The head 50 cap is intentional: we want the top-N representative patterns, not every long-tail one-off. If a new pattern enters the top-50 in a future window, that’s a template:appeared:... signal in post 3‘s diff engine. If a known pattern falls out of the top-50, that’s template:disappeared:....

The trust boundary: SPL injection

The CLI accepts --index foo --sourcetype bar --metric x. Those tokens get spliced into SPL strings. That’s exactly the place a malicious value like 'foo;|delete' could try to escape the search context.

Defense in depth: a whitelist of safe identifier characters, applied to every token before it touches SPL:

_TOKEN_RE = re.compile(r"^[A-Za-z0-9_*\-]+$")

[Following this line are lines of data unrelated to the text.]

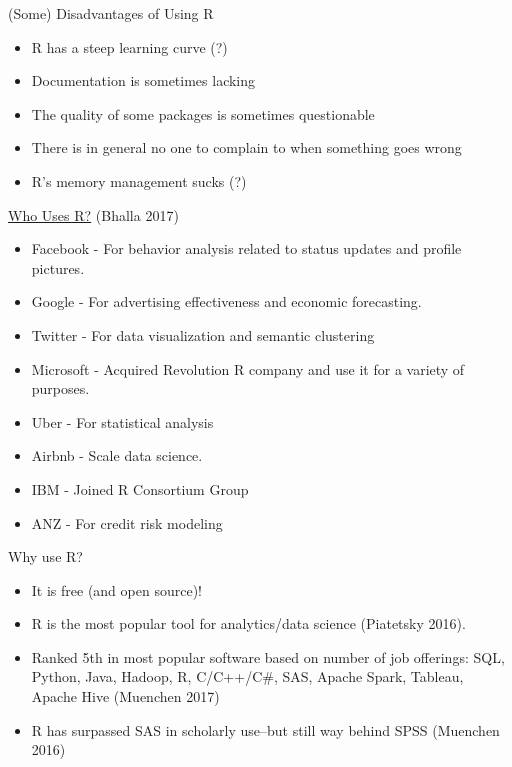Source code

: \begin{frame}{(Some) Disadvantages of Using R}

\begin{itemize}
\tightlist
\item
  R has a steep learning curve (?)
\item
  Documentation is sometimes lacking
\item
  The quality of some packages is sometimes questionable
\item
  There is in general no one to complain to when something goes wrong
\item
  R's memory management sucks (?)
\end{itemize}

\end{frame}

\begin{frame}{\href{https://www.datasciencecentral.com/profiles/blogs/list-of-companies-using-r}{Who
Uses R?} (Bhalla 2017)}

\begin{itemize}
\tightlist
\item
  Facebook - For behavior analysis related to status updates and profile
  pictures.
\item
  Google - For advertising effectiveness and economic forecasting.
\item
  Twitter - For data visualization and semantic clustering
\item
  Microsoft - Acquired Revolution R company and use it for a variety of
  purposes.
\item
  Uber - For statistical analysis
\item
  Airbnb - Scale data science.
\item
  IBM - Joined R Consortium Group
\item
  ANZ - For credit risk modeling
\end{itemize}

\end{frame}

\begin{frame}{Why use R?}

\begin{itemize}
\tightlist
\item
  It is free (and open source)!
\item
  R is the most popular tool for analytics/data science (Piatetsky
  2016).
\item
  Ranked 5th in most popular software based on number of job offerings:
  SQL, Python, Java, Hadoop, R, C/C++/C\#, SAS, Apache Spark, Tableau,
  Apache Hive (Muenchen 2017)
\item
  R has surpassed SAS in scholarly use--but still way behind SPSS
  (Muenchen 2016)
\end{itemize}

\end{frame}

def _safe_token(s: str, kind: str) -> str:
    if not _TOKEN_RE.match(s):
        raise ValueError(f"unsafe {kind} token: {s!r}")
    return s

The CLI is the trust boundary, but a defence-in-depth whitelist costs two lines and closes a footgun.

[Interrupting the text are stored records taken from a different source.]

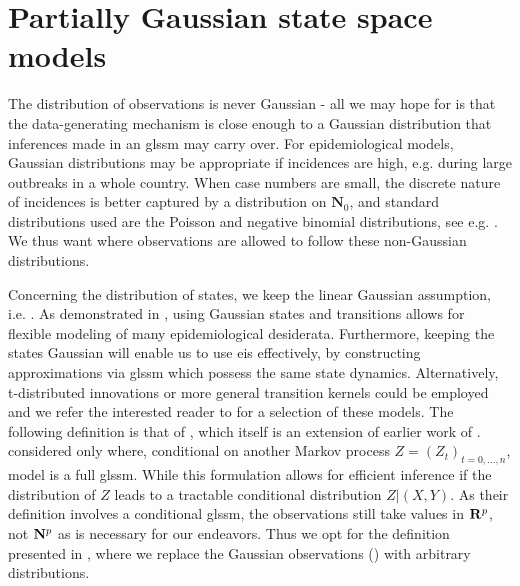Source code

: \section{Partially Gaussian state space models}
\label{sec:logconcave_gaussian_state_space_models}

The distribution of observations is never Gaussian - all we may hope for is that the data-generating mechanism is close enough to a Gaussian distribution that inferences made in an \acrshort{glssm} may carry over.
For epidemiological models, Gaussian distributions may be appropriate if incidences are high, e.g. during large outbreaks in a whole country. 
When case numbers are small, the discrete nature of incidences is better captured by a distribution on $\mathbf N_{0}$, and standard distributions used are the Poisson and negative binomial distributions, see e.g. \citep{Lloyd-Smith2005Superspreadinga}.
We thus want  where observations are allowed to follow these non-Gaussian distributions. 

Concerning the distribution of states, we keep the linear Gaussian assumption, i.e. . As demonstrated in , using Gaussian states and transitions allows for flexible modeling of many epidemiological desiderata. Furthermore, keeping the states Gaussian will enable us to use \acrfull{eis} effectively, by constructing approximations via \acrshort{glssm} which possess the same state dynamics. Alternatively, t-distributed innovations or more general transition kernels could be employed and we refer the interested reader to \citep[Part II]{Durbin2012Time} for a selection of these models. The following definition is that of \citep{Koopman2019Modified}, which itself is an extension of earlier work of \citep{Shephard1994Partial}. \citep{Shephard1994Partial} considered only  where, conditional on another Markov process $Z = (Z_{t})_{t = 0, \dots, n}$, model is a full \acrshort{glssm}. While this formulation allows for efficient inference if the distribution of $Z$ leads to a tractable conditional distribution $Z| (X, Y)$. As their definition involves a conditional \acrshort{glssm}, the observations still take values in $\mathbf R^{p}$, not $\mathbf N^{p}$ as is necessary for our endeavors. Thus we opt for the definition presented in \citep{Koopman2019Modified}, where we replace the Gaussian observations () with arbitrary distributions.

From `Fingerprint` to KV row

The persistence layer (memory.py) wraps the fingerprint in an Anchor envelope, assigns a UUID, and writes one document:

def save_anchor(name, start, end, scope, fp) -> Anchor:
    ensure_collections()
    anchor = Anchor(
        id=str(uuid.uuid4()),
        name=name,
        created_at=datetime.now(timezone.utc),
        created_by=getpass.getuser(),
        time_range=TimeRange(start=start, end=end),
        scope=scope,
        fingerprint=fp,
    )
    doc = json.loads(anchor.model_dump_json())
    doc["_key"] = anchor.id
    kv_insert("anchors", doc)
    return anchor

Two small things worth noting:

ensure_collections() is idempotent. The first anchor capture on a fresh Splunk creates the three collections; subsequent calls are a no-op. This is what makes the setup_ecs.sh install in post 6 survive re-runs.
_key = anchor.id. KV Store auto-assigns a key if you don’t, but we want the UUID to be the key so kv_get("anchors", id) is a direct lookup rather than a query.

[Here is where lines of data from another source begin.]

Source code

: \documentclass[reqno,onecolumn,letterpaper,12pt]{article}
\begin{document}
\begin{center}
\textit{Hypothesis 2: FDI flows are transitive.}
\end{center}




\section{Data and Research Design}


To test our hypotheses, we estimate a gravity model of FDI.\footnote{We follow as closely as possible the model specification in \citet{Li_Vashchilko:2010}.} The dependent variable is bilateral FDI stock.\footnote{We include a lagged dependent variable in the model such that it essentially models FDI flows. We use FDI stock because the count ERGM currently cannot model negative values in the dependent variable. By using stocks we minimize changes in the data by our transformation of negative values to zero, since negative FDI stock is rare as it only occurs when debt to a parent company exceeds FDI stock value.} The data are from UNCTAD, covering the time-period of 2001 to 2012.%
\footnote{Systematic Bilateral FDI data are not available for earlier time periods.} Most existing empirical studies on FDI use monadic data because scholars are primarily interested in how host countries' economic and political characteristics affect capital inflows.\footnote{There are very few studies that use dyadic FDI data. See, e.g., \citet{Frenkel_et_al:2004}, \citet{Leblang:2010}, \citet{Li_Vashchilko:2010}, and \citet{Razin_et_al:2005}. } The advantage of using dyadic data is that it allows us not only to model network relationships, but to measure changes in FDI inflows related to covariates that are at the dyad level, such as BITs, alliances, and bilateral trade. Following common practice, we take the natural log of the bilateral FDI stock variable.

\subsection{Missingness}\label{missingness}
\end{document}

What an anchor looks like in JSON

Roughly:

{
  "_key": "8d3a...",
  "id":   "8d3a...",
  "name": "Healthy Week",
  "created_at": "2026-05-27T18:42:11Z",
  "created_by": "fenjian",
  "time_range": {"start": "2026-05-20T00:00:00Z", "end": "2026-05-27T00:00:00Z"},
  "scope": {"indexes": ["main"], "sourcetypes": []},
  "fingerprint": {
    "event_volume":  {"per_source": {"_json": 412380}, "total": 412380, "hourly_profile": [...]},
    "log_patterns":  [{"template": "...", "frequency_pct": 18.4, "count": 75880, ...}, ...],
    "error_rates":   {"_json": {"error_count": 142, "warn_count": 503, "total": 412380}},
    "key_metrics":   {"latency_ms": {"p50": 78.1, "p95": 312.4, ...}},
    "top_hosts":     [{"host": "checkout-7d4b...", "event_count": 41280}, ...]
  }
}

You can inspect this in the Splunk Web UI under Settings → Lookups → KV store collections → anchors. Useful sanity check on first install.

What this buys us

Two superpowers, one each for the next two posts:

Post 3 — every later compare re-runs the same five SPL queries on a different window, produces a second Fingerprint, and the diff engine subtracts the two. Pure functions, no LLM.
Post 4 — when the LLM eventually does see the data, it sees the ranked diff, not raw logs. That keeps the prompt small and the cost bounded.

What we didn’t include (and why)

No raw events. Anchor stores statistics, not log payloads. PII stays in your indexers; the fingerprint is safe to ship anywhere.
No embeddings on the anchor itself. We embed signals (post 3), not raw text. One embedding per drift, not per event.
No “trends”. A baseline is a single window. If you want to capture weekly seasonality, capture multiple baselines and pick the one whose scope matches the compare window. Simpler than generalizing.